The other notable player in the mRNA space, which sort of highlights to some extent the differentiation of the technologies and inability of simplifying all of the development programs into one basket based on the modalities which are being utilized, was a setback of a company called CureVac. Which used what we refer to as an unmodified mRNA vaccine. Hence, the entire playing field was left dominated by the upper mentioned two major players.

There were also other vaccine developments that looked initially very promising using more traditional, so-called subunit approaches. The most notable one here was a company called Novavax. However, despite a very positive clinical development program, that specific asset has faced a number of setbacks with respect to manufacturing, and therefore has so far not played any role whatsoever in global vaccinations. The outlook for that vaccine today remains somewhat uncertain in light of the emerging variants for which the mRNA technology may be more rapidly adaptable, and the fact that the existing vaccines already have long term contracts in place for tenders across the majority of the addressable markets.

The only other program of interest in the space of more traditional approaches, the subunit approaches, has been a development program by Sanofi, in collaboration with GlaxoSmithKline. However, that program has been relatively slowly advancing through clinical development, and really today only focuses on potential alternative booster types of solutions as an alternative to the mRNA boosters. Hence, the majority of the benefit here is really dominated by Pfizer and Moderna, and that’s respected with respect to the vaccination.
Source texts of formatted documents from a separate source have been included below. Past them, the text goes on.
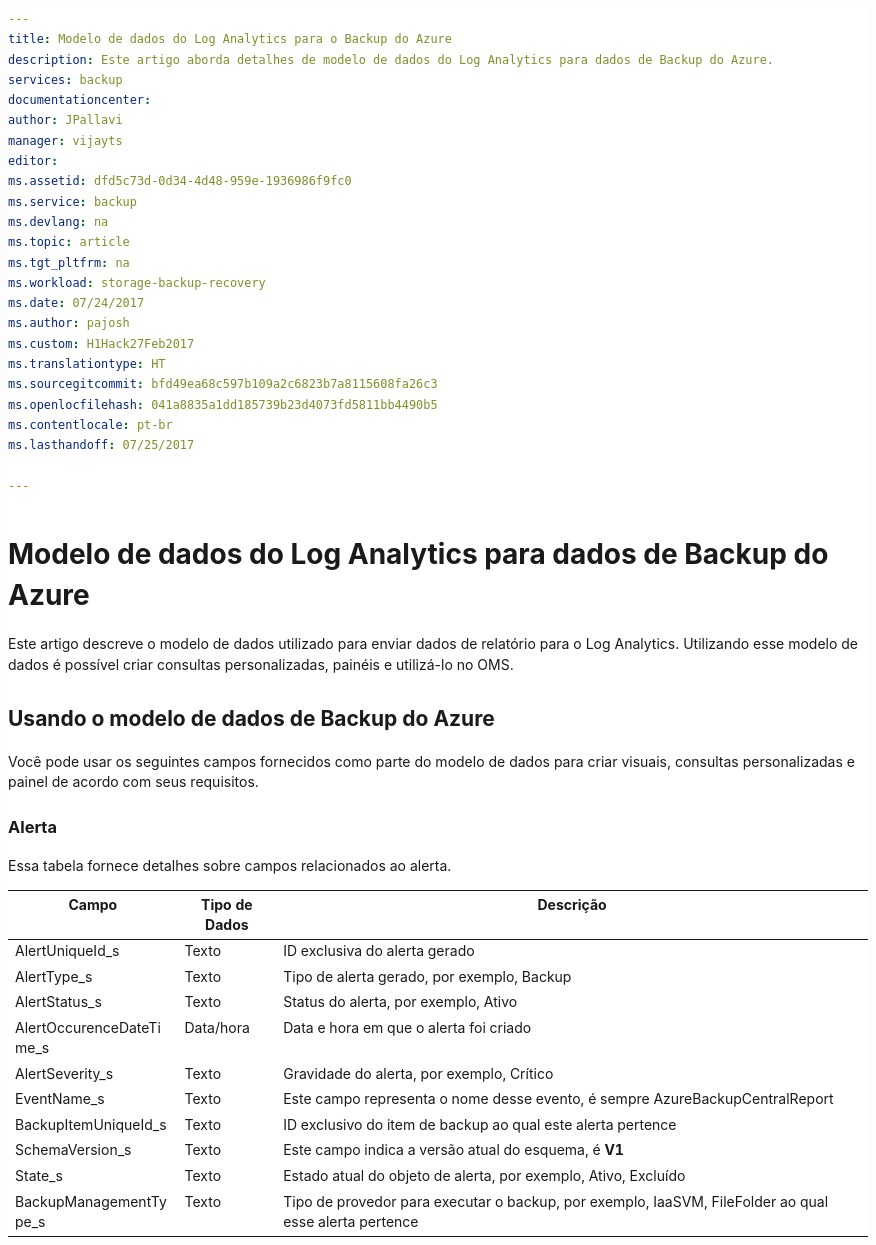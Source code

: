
 ```yaml
---
title: Modelo de dados do Log Analytics para o Backup do Azure
description: Este artigo aborda detalhes de modelo de dados do Log Analytics para dados de Backup do Azure.
services: backup
documentationcenter: 
author: JPallavi
manager: vijayts
editor: 
ms.assetid: dfd5c73d-0d34-4d48-959e-1936986f9fc0
ms.service: backup
ms.devlang: na
ms.topic: article
ms.tgt_pltfrm: na
ms.workload: storage-backup-recovery
ms.date: 07/24/2017
ms.author: pajosh
ms.custom: H1Hack27Feb2017
ms.translationtype: HT
ms.sourcegitcommit: bfd49ea68c597b109a2c6823b7a8115608fa26c3
ms.openlocfilehash: 041a8835a1dd185739b23d4073fd5811bb4490b5
ms.contentlocale: pt-br
ms.lasthandoff: 07/25/2017

---
```

# <a name="log-analytics-data-model-for-azure-backup-data"></a>Modelo de dados do Log Analytics para dados de Backup do Azure
Este artigo descreve o modelo de dados utilizado para enviar dados de relatório para o Log Analytics. Utilizando esse modelo de dados é possível criar consultas personalizadas, painéis e utilizá-lo no OMS. 

## <a name="using-azure-backup-data-model"></a>Usando o modelo de dados de Backup do Azure
Você pode usar os seguintes campos fornecidos como parte do modelo de dados para criar visuais, consultas personalizadas e painel de acordo com seus requisitos.

### <a name="alert"></a>Alerta
Essa tabela fornece detalhes sobre campos relacionados ao alerta.

| Campo | Tipo de Dados | Descrição |
| --- | --- | --- |
| AlertUniqueId_s |Texto |ID exclusiva do alerta gerado |
| AlertType_s |Texto |Tipo de alerta gerado, por exemplo, Backup |
| AlertStatus_s |Texto |Status do alerta, por exemplo, Ativo |
| AlertOccurenceDateTime_s |Data/hora |Data e hora em que o alerta foi criado |
| AlertSeverity_s |Texto |Gravidade do alerta, por exemplo, Crítico |
| EventName_s |Texto |Este campo representa o nome desse evento, é sempre AzureBackupCentralReport |
| BackupItemUniqueId_s |Texto |ID exclusivo do item de backup ao qual este alerta pertence |
| SchemaVersion_s |Texto |Este campo indica a versão atual do esquema, é **V1** |
| State_s |Texto |Estado atual do objeto de alerta, por exemplo, Ativo, Excluído |
| BackupManagementType_s |Texto |Tipo de provedor para executar o backup, por exemplo, IaaSVM, FileFolder ao qual esse alerta pertence |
I would also mention that there has been really interesting developments also on the therapeutic side of the COVID-19 story. Here, interestingly enough, Pfizer yet again has come out on top with their protease inhibitor, which is an oral pill that can be used for treating COVID-19 infections once diagnosed, with a notable, significantly more modest clinical efficacy demonstrated by an elite asset from a company called Merck. A complete failure so far of one of the interesting assets in development by a biotechnology company called Aprea, which had a collaboration in this space with Roche. Nevertheless, that has now been terminated due to the failure of their later stage clinical trial. Other development assets in the space of therapeutics are mostly focusing on much earlier stage assets and therefore, for the foreseeable future Pfizer will be most likely dominating this space with significantly smaller modest contribution from Merck.